* PROVIDED INFORMATION *

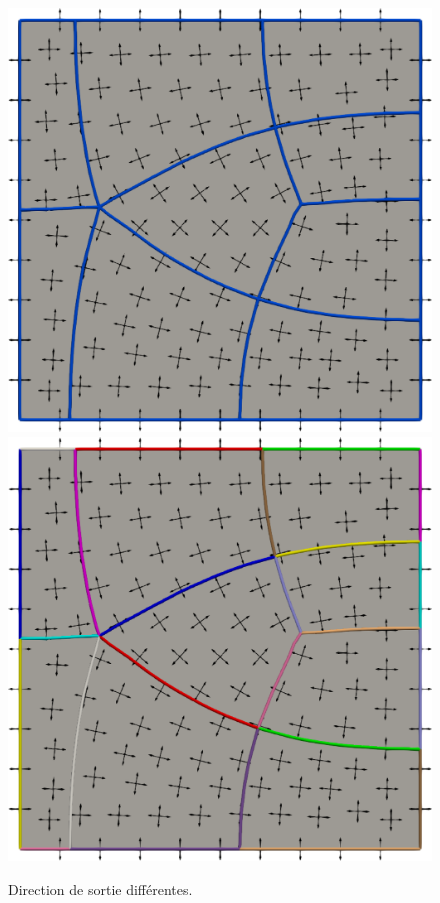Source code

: \begin{figure}[h!]
\centering
\includegraphics[scale=0.2755]{images/eclatement_1.pdf}
\hfill
\includegraphics[scale=0.2755]{images/intersect_stream.pdf}
\caption{Direction de sortie différentes.}
\label{fig:detect_intersection}
\end{figure}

* EXERCISE DESCRIPTION *
Scan the listing above and copy all lines containing the word "images".

* EXERCISE OUTPUT *
\includegraphics[scale=0.2755]{images/eclatement_1.pdf}
\includegraphics[scale=0.2755]{images/intersect_stream.pdf}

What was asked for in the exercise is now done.